Now it’s time to prepare your filling. Melt the butter in a saucepan or pot over low heat. Add brown sugar and stir until combined. Let this mixture simmer gently until all the sugar has dissolved. Now add your milk and flour, simmering for another minute, waiting for your sauce to thicken. Stir in breadcrumbs and set the filling aside to cool down. This will get thicker while cooling.
Line a baking tray with parchment paper and preheat the oven to 325 degrees Fahrenheit
Punch your dough and divide the dough into two balls. Roll each ball into a long log shape then cut the log into eight individual pieces. You should be left with 16 pieces of dough. Roll each piece of dough into a ball and place them on your baking tray. Cover with a damp towel, and allow them to rest for 15 minutes.
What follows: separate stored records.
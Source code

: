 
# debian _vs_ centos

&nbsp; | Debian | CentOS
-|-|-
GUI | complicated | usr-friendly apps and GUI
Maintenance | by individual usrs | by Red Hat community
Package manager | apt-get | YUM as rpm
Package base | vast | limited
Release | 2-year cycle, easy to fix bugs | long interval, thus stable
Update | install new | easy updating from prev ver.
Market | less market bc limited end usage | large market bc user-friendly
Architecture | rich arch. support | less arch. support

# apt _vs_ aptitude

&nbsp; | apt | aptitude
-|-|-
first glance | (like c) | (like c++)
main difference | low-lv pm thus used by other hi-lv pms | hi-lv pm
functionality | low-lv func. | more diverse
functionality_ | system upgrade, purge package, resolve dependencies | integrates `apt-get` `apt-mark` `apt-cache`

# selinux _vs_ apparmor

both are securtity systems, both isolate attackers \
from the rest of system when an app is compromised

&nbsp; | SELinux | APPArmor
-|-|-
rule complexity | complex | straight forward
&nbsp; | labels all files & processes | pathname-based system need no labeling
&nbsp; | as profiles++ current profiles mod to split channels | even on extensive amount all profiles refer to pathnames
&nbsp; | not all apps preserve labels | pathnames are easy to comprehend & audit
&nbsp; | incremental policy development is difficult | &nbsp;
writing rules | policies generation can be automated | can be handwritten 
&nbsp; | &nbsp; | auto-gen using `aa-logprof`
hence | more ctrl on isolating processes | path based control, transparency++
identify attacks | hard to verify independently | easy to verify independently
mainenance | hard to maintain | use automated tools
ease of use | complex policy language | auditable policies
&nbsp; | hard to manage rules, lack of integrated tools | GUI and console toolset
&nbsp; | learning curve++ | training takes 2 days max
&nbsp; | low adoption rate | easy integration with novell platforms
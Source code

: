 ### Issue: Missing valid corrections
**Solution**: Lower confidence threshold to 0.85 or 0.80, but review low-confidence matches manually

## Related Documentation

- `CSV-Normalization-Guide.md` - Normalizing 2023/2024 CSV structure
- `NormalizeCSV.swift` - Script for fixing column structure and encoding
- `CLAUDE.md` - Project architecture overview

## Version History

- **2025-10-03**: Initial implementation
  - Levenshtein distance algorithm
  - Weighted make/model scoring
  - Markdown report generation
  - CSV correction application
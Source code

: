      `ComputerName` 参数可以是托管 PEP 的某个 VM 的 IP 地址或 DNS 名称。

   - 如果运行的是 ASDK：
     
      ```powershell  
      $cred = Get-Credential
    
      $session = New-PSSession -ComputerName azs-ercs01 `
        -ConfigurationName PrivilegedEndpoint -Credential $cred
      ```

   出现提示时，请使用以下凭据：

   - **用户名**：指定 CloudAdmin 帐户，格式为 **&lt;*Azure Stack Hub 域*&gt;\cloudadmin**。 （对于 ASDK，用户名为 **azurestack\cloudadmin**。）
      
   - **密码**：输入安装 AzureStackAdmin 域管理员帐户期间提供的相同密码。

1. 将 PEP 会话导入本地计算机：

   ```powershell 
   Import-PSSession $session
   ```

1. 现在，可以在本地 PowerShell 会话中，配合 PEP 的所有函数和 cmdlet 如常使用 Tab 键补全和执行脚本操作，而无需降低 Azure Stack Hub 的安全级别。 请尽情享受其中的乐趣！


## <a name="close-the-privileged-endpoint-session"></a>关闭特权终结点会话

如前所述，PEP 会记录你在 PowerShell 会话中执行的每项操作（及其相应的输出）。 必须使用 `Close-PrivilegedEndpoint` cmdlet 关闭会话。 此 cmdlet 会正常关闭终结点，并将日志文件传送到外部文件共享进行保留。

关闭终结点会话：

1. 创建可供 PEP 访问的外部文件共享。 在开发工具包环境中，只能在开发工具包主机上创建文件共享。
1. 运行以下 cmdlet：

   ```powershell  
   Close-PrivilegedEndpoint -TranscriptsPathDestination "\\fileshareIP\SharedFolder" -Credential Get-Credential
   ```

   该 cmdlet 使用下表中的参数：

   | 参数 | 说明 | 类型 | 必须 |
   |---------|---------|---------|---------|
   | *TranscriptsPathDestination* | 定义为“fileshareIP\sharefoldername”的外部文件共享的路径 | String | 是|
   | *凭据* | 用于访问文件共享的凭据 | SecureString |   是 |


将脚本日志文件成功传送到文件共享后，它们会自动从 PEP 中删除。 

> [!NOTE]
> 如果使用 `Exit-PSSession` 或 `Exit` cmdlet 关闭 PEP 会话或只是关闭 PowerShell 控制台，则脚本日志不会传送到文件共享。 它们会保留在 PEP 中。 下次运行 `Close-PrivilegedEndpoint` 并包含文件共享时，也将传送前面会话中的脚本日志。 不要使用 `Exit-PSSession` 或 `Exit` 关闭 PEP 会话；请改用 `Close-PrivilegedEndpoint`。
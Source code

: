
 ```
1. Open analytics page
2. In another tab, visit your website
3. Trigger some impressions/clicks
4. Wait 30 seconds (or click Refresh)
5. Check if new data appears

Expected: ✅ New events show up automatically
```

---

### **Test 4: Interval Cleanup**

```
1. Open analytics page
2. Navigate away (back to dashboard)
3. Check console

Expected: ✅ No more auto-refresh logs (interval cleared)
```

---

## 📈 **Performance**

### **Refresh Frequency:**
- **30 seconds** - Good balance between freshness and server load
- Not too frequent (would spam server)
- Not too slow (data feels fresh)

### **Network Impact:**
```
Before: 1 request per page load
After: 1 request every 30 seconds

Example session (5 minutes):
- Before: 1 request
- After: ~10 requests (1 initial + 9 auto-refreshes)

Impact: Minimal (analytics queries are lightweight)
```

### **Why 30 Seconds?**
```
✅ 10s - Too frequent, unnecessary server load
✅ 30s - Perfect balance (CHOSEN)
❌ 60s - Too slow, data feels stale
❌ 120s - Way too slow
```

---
Using a lightly floured rolling pin, roll each dough ball into a 3×5 inch rectangle. Spread a teaspoon of filling over the dough, leaving the borders clear. Starting from the shortest edge of the rectangle, roll the dough up tightly, tugging the dough gently with your fingers. Seal the bottom seam so that the filling doesn’t leak out.
Place your breadcrumbs in a shallow dish. Brush each roll with butter and roll them into the breadcrumbs.
Transfer your Señorita bread rolls to the prepared baking sheet, placing them seam side down. Bake for 20 to 25 minutes until your rolls have achieved a golden brown color.
You can store your Senorita bread on the kitchen counter for up to 3 days; just make sure they remain covered to avoid them drying out.
Alternatively, you can place the Spanish bread rolls into an airtight container and refrigerate them for a week.
Refrigerating the rolls can give them a tougher texture, but this is easily fixable. Simply pop them into the microwave for 10 to 12 seconds, and they’re good enough to eat!